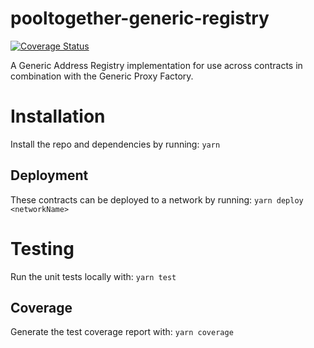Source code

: # pooltogether-generic-registry

[![Coverage Status](https://coveralls.io/repos/github/pooltogether/pooltogether-generic-registry/badge.svg?branch=master)](https://coveralls.io/github/pooltogether/pooltogether-generic-registry?branch=master)
[![<PoolTogether>](https://circleci.com/gh/pooltogether/pooltogether-generic-registry.svg?style=shield)](https://circleci.com/gh/pooltogether/pooltogether-generic-registry)


A Generic Address Registry implementation for use across contracts in combination with the Generic Proxy Factory. 


# Installation
Install the repo and dependencies by running:
`yarn`

## Deployment
These contracts can be deployed to a network by running:
`yarn deploy <networkName>`

# Testing
Run the unit tests locally with:
`yarn test`

## Coverage
Generate the test coverage report with:
`yarn coverage`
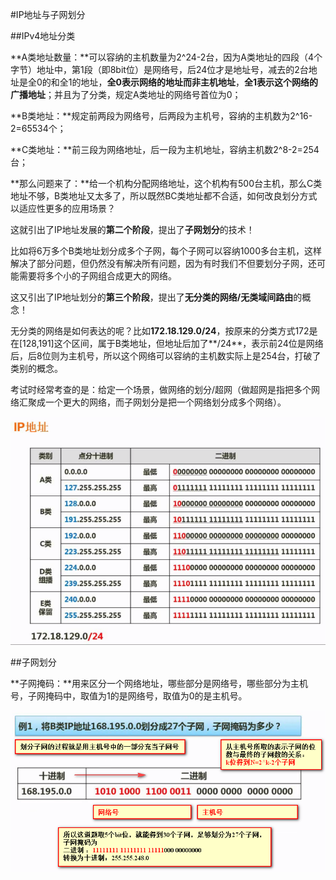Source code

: #IP地址与子网划分

##IPv4地址分类

**A类地址数量：**可以容纳的主机数量为2^24-2台，因为A类地址的四段（4个字节）地址中，第1段（即8bit位）是网络号，后24位才是地址号，减去的2台地址是全0的和全1的地址，**全0表示网络的地址而非主机地址**，**全1表示这个网络的广播地址**；并且为了分类，规定A类地址的网络号首位为0；

**B类地址：**规定前两段为网络号，后两段为主机号，容纳的主机数为2^16-2=65534个；

**C类地址：**前三段为网络地址，后一段为主机地址，容纳主机数2^8-2=254台；

**那么问题来了：**给一个机构分配网络地址，这个机构有500台主机，那么C类地址不够，B类地址又太多了，所以既然BC类地址都不合适，如何改良划分方式以适应性更多的应用场景？

这就引出了IP地址发展的**第二个阶段**，提出了**子网划分**的技术！

比如将6万多个B类地址划分成多个子网，每个子网可以容纳1000多台主机，这样解决了部分问题，但仍然没有解决所有问题，因为有时我们不但要划分子网，还可能需要将多个小的子网组合成更大的网络。

这又引出了IP地址划分的**第三个阶段**，提出了**无分类的网络/无类域间路由**的概念！

无分类的网络是如何表达的呢？比如**172.18.129.0/24**，按原来的分类方式172是在[128,191]这个区间，属于B类地址，但地址后加了**/24**，表示前24位是网络后，后8位则为主机号，所以这个网络可以容纳的主机数实际上是254台，打破了类别的概念。

考试时经常考查的是：给定一个场景，做网络的划分/超网（做超网是指把多个网络汇聚成一个更大的网络，而子网划分是把一个网络划分成多个网络）。

![](/imgs/1.5.5-1IPv4地址的分类.png)

##子网划分

**子网掩码：**用来区分一个网络地址，哪些部分是网络号，哪些部分为主机号，子网掩码中，取值为1的是网络号，取值为0的是主机号。

![](/imgs/1.5.5-3子网划分例题1.png)



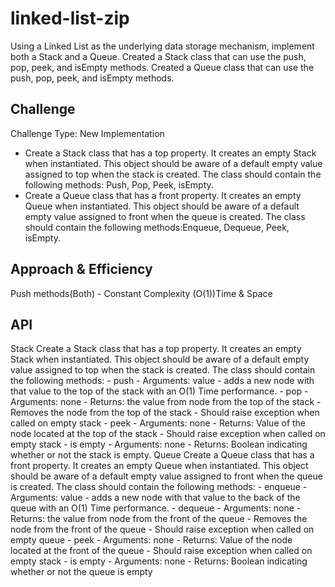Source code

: # linked-list-zip
<!-- Short summary or background information -->
Using a Linked List as the underlying data storage mechanism, implement both a Stack and a Queue. Created a Stack class that can use the push, pop, peek, and isEmpty methods. Created a Queue class that can use the push, pop, peek, and isEmpty methods. 

## Challenge
Challenge Type: New Implementation
- Create a Stack class that has a top property. It creates an empty Stack when instantiated.
        This object should be aware of a default empty value assigned to top when the stack is created.
        The class should contain the following methods: Push, Pop, Peek, isEmpty.
- Create a Queue class that has a front property. It creates an empty Queue when instantiated.
        This object should be aware of a default empty value assigned to front when the queue is created.
        The class should contain the following methods:Enqueue, Dequeue, Peek, isEmpty.

## Approach & Efficiency
Push methods(Both) - Constant Complexity (O(1))Time & Space

## API
Stack
    Create a Stack class that has a top property. It creates an empty Stack when instantiated.
        This object should be aware of a default empty value assigned to top when the stack is created.
        The class should contain the following methods:
        -   push
            -   Arguments: value
            -   adds a new node with that value to the top of the stack with an O(1) Time performance.
        -   pop
            -   Arguments: none
            -   Returns: the value from node from the top of the stack
            -   Removes the node from the top of the stack
            -   Should raise exception when called on empty stack
        -   peek
            -   Arguments: none
            -   Returns: Value of the node located at the top of the stack
            -   Should raise exception when called on empty stack
        -   is empty
            -   Arguments: none
            -   Returns: Boolean indicating whether or not the stack is empty.
Queue
    Create a Queue class that has a front property. It creates an empty Queue when instantiated.
        This object should be aware of a default empty value assigned to front when the queue is created.
        The class should contain the following methods:
        -   enqueue
            -   Arguments: value
            -   adds a new node with that value to the back of the queue with an O(1) Time performance.
        -   dequeue
            -   Arguments: none
            -   Returns: the value from node from the front of the queue
            -   Removes the node from the front of the queue
            -   Should raise exception when called on empty queue
        -   peek
            -   Arguments: none
            -   Returns: Value of the node located at the front of the queue
            -   Should raise exception when called on empty stack
        -   is empty
            -   Arguments: none
            -   Returns: Boolean indicating whether or not the queue is empty
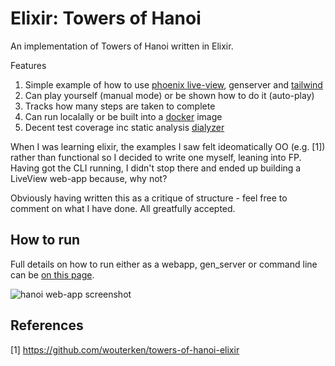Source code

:# Elixir: Towers of Hanoi

An implementation of Towers of Hanoi written in Elixir. 

Features
1. Simple example of how to use [phoenix live-view](https://hexdocs.pm/phoenix_live_view/Phoenix.LiveView.html), genserver and [tailwind](https://tailwindcss.com)
2. Can play yourself (manual mode) or be shown how to do it (auto-play)
3. Tracks how many steps are taken to complete 
4. Can run localally or be built into a [docker](https://docs.docker.com) image
5. Decent test coverage inc static analysis [dialyzer](https://www.erlang.org/doc/man/dialyzer.html)

When I was learning elixir, the examples I saw felt ideomatically OO
(e.g. [1]) rather than  functional so I decided to write one myself, leaning into FP. Having 
got the CLI running, I didn't stop there and ended up building a LiveView web-app because, why not?

Obviously having written this as a critique of structure - feel free to comment on what I have done. All greatfully accepted.

## How to run 

Full details on how to run either as a webapp, gen_server or command line can be [on this page](https://garethwebber.github.io/elixir-tower-hanoi/howtorun.html).

![hanoi web-app screenshot](https://garethwebber.github.io/elixir-tower-hanoi/web-view.jpg)

## References

[1] https://github.com/wouterken/towers-of-hanoi-elixir
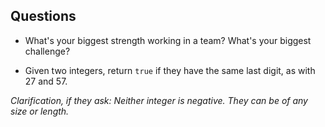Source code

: ## Questions

* What's your biggest strength working in a team? What's your biggest challenge?

* Given two integers, return `true` if they have the same last digit, as with 27 and 57.

*Clarification, if they ask: Neither integer is negative. They can be of any size or length.*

EXERCISE DIRECTIONS – The records above, minus their pictures, are to be returned word for word.

THE ANSWER –
Source code

: # pooltogether-generic-registry

[![Coverage Status](https://coveralls.io/repos/github/pooltogether/pooltogether-generic-registry/badge.svg?branch=master)](https://coveralls.io/github/pooltogether/pooltogether-generic-registry?branch=master)
[![<PoolTogether>](https://circleci.com/gh/pooltogether/pooltogether-generic-registry.svg?style=shield)](https://circleci.com/gh/pooltogether/pooltogether-generic-registry)


A Generic Address Registry implementation for use across contracts in combination with the Generic Proxy Factory. 


# Installation
Install the repo and dependencies by running:
`yarn`

## Deployment
These contracts can be deployed to a network by running:
`yarn deploy <networkName>`

# Testing
Run the unit tests locally with:
`yarn test`

## Coverage
Generate the test coverage report with:
`yarn coverage`
Source code

: #IP地址与子网划分

##IPv4地址分类

**A类地址数量：**可以容纳的主机数量为2^24-2台，因为A类地址的四段（4个字节）地址中，第1段（即8bit位）是网络号，后24位才是地址号，减去的2台地址是全0的和全1的地址，**全0表示网络的地址而非主机地址**，**全1表示这个网络的广播地址**；并且为了分类，规定A类地址的网络号首位为0；

**B类地址：**规定前两段为网络号，后两段为主机号，容纳的主机数为2^16-2=65534个；

**C类地址：**前三段为网络地址，后一段为主机地址，容纳主机数2^8-2=254台；

**那么问题来了：**给一个机构分配网络地址，这个机构有500台主机，那么C类地址不够，B类地址又太多了，所以既然BC类地址都不合适，如何改良划分方式以适应性更多的应用场景？

这就引出了IP地址发展的**第二个阶段**，提出了**子网划分**的技术！

比如将6万多个B类地址划分成多个子网，每个子网可以容纳1000多台主机，这样解决了部分问题，但仍然没有解决所有问题，因为有时我们不但要划分子网，还可能需要将多个小的子网组合成更大的网络。

这又引出了IP地址划分的**第三个阶段**，提出了**无分类的网络/无类域间路由**的概念！

无分类的网络是如何表达的呢？比如**172.18.129.0/24**，按原来的分类方式172是在[128,191]这个区间，属于B类地址，但地址后加了**/24**，表示前24位是网络后，后8位则为主机号，所以这个网络可以容纳的主机数实际上是254台，打破了类别的概念。

考试时经常考查的是：给定一个场景，做网络的划分/超网（做超网是指把多个网络汇聚成一个更大的网络，而子网划分是把一个网络划分成多个网络）。

![](/imgs/1.5.5-1IPv4地址的分类.png)

##子网划分

**子网掩码：**用来区分一个网络地址，哪些部分是网络号，哪些部分为主机号，子网掩码中，取值为1的是网络号，取值为0的是主机号。

![](/imgs/1.5.5-3子网划分例题1.png)



Source code

: # linked-list-zip
<!-- Short summary or background information -->
Using a Linked List as the underlying data storage mechanism, implement both a Stack and a Queue. Created a Stack class that can use the push, pop, peek, and isEmpty methods. Created a Queue class that can use the push, pop, peek, and isEmpty methods. 

## Challenge
Challenge Type: New Implementation
- Create a Stack class that has a top property. It creates an empty Stack when instantiated.
        This object should be aware of a default empty value assigned to top when the stack is created.
        The class should contain the following methods: Push, Pop, Peek, isEmpty.
- Create a Queue class that has a front property. It creates an empty Queue when instantiated.
        This object should be aware of a default empty value assigned to front when the queue is created.
        The class should contain the following methods:Enqueue, Dequeue, Peek, isEmpty.

## Approach & Efficiency
Push methods(Both) - Constant Complexity (O(1))Time & Space

## API
Stack
    Create a Stack class that has a top property. It creates an empty Stack when instantiated.
        This object should be aware of a default empty value assigned to top when the stack is created.
        The class should contain the following methods:
        -   push
            -   Arguments: value
            -   adds a new node with that value to the top of the stack with an O(1) Time performance.
        -   pop
            -   Arguments: none
            -   Returns: the value from node from the top of the stack
            -   Removes the node from the top of the stack
            -   Should raise exception when called on empty stack
        -   peek
            -   Arguments: none
            -   Returns: Value of the node located at the top of the stack
            -   Should raise exception when called on empty stack
        -   is empty
            -   Arguments: none
            -   Returns: Boolean indicating whether or not the stack is empty.
Queue
    Create a Queue class that has a front property. It creates an empty Queue when instantiated.
        This object should be aware of a default empty value assigned to front when the queue is created.
        The class should contain the following methods:
        -   enqueue
            -   Arguments: value
            -   adds a new node with that value to the back of the queue with an O(1) Time performance.
        -   dequeue
            -   Arguments: none
            -   Returns: the value from node from the front of the queue
            -   Removes the node from the front of the queue
            -   Should raise exception when called on empty queue
        -   peek
            -   Arguments: none
            -   Returns: Value of the node located at the front of the queue
            -   Should raise exception when called on empty stack
        -   is empty
            -   Arguments: none
            -   Returns: Boolean indicating whether or not the queue is empty
Source code

:# Elixir: Towers of Hanoi

An implementation of Towers of Hanoi written in Elixir. 

Features
1. Simple example of how to use [phoenix live-view](https://hexdocs.pm/phoenix_live_view/Phoenix.LiveView.html), genserver and [tailwind](https://tailwindcss.com)
2. Can play yourself (manual mode) or be shown how to do it (auto-play)
3. Tracks how many steps are taken to complete 
4. Can run localally or be built into a [docker](https://docs.docker.com) image
5. Decent test coverage inc static analysis [dialyzer](https://www.erlang.org/doc/man/dialyzer.html)

When I was learning elixir, the examples I saw felt ideomatically OO
(e.g. [1]) rather than  functional so I decided to write one myself, leaning into FP. Having 
got the CLI running, I didn't stop there and ended up building a LiveView web-app because, why not?

Obviously having written this as a critique of structure - feel free to comment on what I have done. All greatfully accepted.

## How to run 

Full details on how to run either as a webapp, gen_server or command line can be [on this page](https://garethwebber.github.io/elixir-tower-hanoi/howtorun.html).

![hanoi web-app screenshot](https://garethwebber.github.io/elixir-tower-hanoi/web-view.jpg)

## References

[1] https://github.com/wouterken/towers-of-hanoi-elixir
Source code

: ## Questions

* What's your biggest strength working in a team? What's your biggest challenge?

* Given two integers, return `true` if they have the same last digit, as with 27 and 57.

*Clarification, if they ask: Neither integer is negative. They can be of any size or length.*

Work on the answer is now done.